• [Activity]: Reproduce word for word the lines of the listing from the first one through the one with "müssen Sie sich", omitting every picture.

───── Material for the task

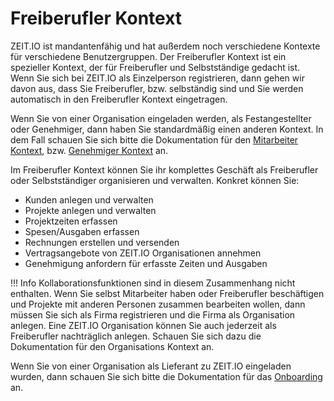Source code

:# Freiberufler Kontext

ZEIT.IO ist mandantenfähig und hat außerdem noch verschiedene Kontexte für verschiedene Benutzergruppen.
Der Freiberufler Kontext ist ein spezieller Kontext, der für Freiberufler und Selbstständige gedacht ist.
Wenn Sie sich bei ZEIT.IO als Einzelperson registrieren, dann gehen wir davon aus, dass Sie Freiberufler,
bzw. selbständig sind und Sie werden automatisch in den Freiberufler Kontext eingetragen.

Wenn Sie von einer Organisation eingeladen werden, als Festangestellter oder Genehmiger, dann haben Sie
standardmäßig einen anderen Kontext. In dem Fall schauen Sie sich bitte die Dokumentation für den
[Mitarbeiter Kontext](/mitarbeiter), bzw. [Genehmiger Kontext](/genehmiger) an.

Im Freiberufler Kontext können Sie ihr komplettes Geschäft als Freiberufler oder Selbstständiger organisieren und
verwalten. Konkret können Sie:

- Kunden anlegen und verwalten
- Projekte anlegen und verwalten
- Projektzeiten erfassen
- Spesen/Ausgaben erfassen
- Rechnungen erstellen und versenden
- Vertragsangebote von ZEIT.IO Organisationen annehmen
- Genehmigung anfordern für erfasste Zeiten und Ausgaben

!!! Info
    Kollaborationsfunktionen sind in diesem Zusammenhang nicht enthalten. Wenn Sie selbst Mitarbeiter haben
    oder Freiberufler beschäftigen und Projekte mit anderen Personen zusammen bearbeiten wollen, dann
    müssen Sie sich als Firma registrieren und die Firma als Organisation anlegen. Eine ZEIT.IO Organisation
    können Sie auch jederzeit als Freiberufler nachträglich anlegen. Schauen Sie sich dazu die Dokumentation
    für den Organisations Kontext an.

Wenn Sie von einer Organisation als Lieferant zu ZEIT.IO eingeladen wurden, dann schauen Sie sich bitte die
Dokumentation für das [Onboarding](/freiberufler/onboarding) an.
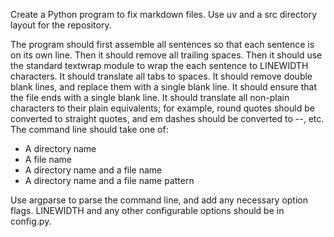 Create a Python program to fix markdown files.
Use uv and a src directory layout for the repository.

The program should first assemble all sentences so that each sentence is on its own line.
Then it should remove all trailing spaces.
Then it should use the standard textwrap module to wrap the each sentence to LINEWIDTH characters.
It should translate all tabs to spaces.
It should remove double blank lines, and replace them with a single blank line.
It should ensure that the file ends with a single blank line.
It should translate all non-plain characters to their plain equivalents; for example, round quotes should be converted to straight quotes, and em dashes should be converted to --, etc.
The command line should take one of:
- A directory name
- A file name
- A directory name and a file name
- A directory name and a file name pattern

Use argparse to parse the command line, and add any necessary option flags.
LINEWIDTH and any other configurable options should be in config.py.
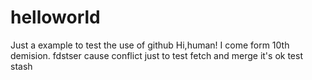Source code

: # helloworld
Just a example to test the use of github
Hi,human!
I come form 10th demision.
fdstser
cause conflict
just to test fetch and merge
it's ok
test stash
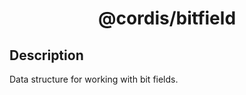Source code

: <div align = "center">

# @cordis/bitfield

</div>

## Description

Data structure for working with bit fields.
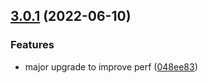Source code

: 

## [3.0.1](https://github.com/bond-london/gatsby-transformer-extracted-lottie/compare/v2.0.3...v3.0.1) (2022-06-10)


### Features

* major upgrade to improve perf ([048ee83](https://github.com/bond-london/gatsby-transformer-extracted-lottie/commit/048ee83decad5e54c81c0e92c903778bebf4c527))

──────────

• [Task answer]:
Source code

:# Freiberufler Kontext

ZEIT.IO ist mandantenfähig und hat außerdem noch verschiedene Kontexte für verschiedene Benutzergruppen.
Der Freiberufler Kontext ist ein spezieller Kontext, der für Freiberufler und Selbstständige gedacht ist.
Wenn Sie sich bei ZEIT.IO als Einzelperson registrieren, dann gehen wir davon aus, dass Sie Freiberufler,
bzw. selbständig sind und Sie werden automatisch in den Freiberufler Kontext eingetragen.

Wenn Sie von einer Organisation eingeladen werden, als Festangestellter oder Genehmiger, dann haben Sie
standardmäßig einen anderen Kontext. In dem Fall schauen Sie sich bitte die Dokumentation für den
[Mitarbeiter Kontext](/mitarbeiter), bzw. [Genehmiger Kontext](/genehmiger) an.

Im Freiberufler Kontext können Sie ihr komplettes Geschäft als Freiberufler oder Selbstständiger organisieren und
verwalten. Konkret können Sie:

- Kunden anlegen und verwalten
- Projekte anlegen und verwalten
- Projektzeiten erfassen
- Spesen/Ausgaben erfassen
- Rechnungen erstellen und versenden
- Vertragsangebote von ZEIT.IO Organisationen annehmen
- Genehmigung anfordern für erfasste Zeiten und Ausgaben

!!! Info
    Kollaborationsfunktionen sind in diesem Zusammenhang nicht enthalten. Wenn Sie selbst Mitarbeiter haben
    oder Freiberufler beschäftigen und Projekte mit anderen Personen zusammen bearbeiten wollen, dann
    müssen Sie sich als Firma registrieren und die Firma als Organisation anlegen. Eine ZEIT.IO Organisation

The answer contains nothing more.